* Description of the task
Beginning at the top of the data below, write out every line exactly until you reach the line with "necessity for consultation.</p>", and include that line.

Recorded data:
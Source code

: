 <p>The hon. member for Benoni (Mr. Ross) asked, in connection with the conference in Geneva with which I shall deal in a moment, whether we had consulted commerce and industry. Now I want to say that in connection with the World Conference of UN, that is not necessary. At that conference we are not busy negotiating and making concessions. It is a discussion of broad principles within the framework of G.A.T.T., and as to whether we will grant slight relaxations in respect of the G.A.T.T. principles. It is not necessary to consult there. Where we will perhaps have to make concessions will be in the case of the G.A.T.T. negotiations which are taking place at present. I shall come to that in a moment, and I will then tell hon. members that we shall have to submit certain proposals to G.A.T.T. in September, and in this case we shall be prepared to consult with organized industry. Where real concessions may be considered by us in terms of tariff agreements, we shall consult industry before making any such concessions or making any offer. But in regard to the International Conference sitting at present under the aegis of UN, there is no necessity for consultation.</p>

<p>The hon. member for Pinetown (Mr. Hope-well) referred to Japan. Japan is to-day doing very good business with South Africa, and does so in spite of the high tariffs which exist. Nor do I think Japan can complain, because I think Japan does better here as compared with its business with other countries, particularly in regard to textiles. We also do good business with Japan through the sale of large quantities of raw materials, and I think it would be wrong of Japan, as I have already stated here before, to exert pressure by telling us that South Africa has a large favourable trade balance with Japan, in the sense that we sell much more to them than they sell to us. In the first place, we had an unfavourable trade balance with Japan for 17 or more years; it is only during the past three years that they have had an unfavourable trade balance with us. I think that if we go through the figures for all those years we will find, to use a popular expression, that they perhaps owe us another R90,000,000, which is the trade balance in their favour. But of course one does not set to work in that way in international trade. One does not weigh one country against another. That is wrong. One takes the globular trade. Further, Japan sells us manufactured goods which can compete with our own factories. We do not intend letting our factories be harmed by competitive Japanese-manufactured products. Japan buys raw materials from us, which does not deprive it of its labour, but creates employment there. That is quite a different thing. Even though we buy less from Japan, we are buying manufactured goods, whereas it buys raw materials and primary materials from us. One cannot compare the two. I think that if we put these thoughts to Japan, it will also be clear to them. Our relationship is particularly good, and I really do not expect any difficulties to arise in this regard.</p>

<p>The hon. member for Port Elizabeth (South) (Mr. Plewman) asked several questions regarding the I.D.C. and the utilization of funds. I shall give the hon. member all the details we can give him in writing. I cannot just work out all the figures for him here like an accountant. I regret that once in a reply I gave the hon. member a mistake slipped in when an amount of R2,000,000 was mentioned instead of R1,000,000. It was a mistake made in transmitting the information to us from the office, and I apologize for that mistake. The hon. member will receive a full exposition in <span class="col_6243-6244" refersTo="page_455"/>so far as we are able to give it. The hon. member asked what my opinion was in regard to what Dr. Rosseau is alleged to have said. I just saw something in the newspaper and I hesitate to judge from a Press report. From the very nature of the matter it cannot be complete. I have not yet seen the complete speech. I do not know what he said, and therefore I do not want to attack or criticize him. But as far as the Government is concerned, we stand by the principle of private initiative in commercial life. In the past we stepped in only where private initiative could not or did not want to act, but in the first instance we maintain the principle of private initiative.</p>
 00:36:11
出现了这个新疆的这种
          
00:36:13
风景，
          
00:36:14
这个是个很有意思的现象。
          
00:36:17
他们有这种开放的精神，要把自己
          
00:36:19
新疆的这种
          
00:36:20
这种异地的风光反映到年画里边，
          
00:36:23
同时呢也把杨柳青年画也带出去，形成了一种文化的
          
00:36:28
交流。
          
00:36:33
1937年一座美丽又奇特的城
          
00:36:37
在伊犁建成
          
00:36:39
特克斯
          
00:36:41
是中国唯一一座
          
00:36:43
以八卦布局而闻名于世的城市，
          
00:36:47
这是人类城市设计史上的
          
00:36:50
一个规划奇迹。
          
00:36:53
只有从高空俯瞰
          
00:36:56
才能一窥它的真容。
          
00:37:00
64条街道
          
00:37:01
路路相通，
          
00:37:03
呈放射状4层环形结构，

* Answer section
Source code

: <p>The hon. member for Benoni (Mr. Ross) asked, in connection with the conference in Geneva with which I shall deal in a moment, whether we had consulted commerce and industry. Now I want to say that in connection with the World Conference of UN, that is not necessary. At that conference we are not busy negotiating and making concessions. It is a discussion of broad principles within the framework of G.A.T.T., and as to whether we will grant slight relaxations in respect of the G.A.T.T. principles. It is not necessary to consult there. Where we will perhaps have to make concessions will be in the case of the G.A.T.T. negotiations which are taking place at present. I shall come to that in a moment, and I will then tell hon. members that we shall have to submit certain proposals to G.A.T.T. in September, and in this case we shall be prepared to consult with organized industry. Where real concessions may be considered by us in terms of tariff agreements, we shall consult industry before making any such concessions or making any offer. But in regard to the International Conference sitting at present under the aegis of UN, there is no necessity for consultation.</p>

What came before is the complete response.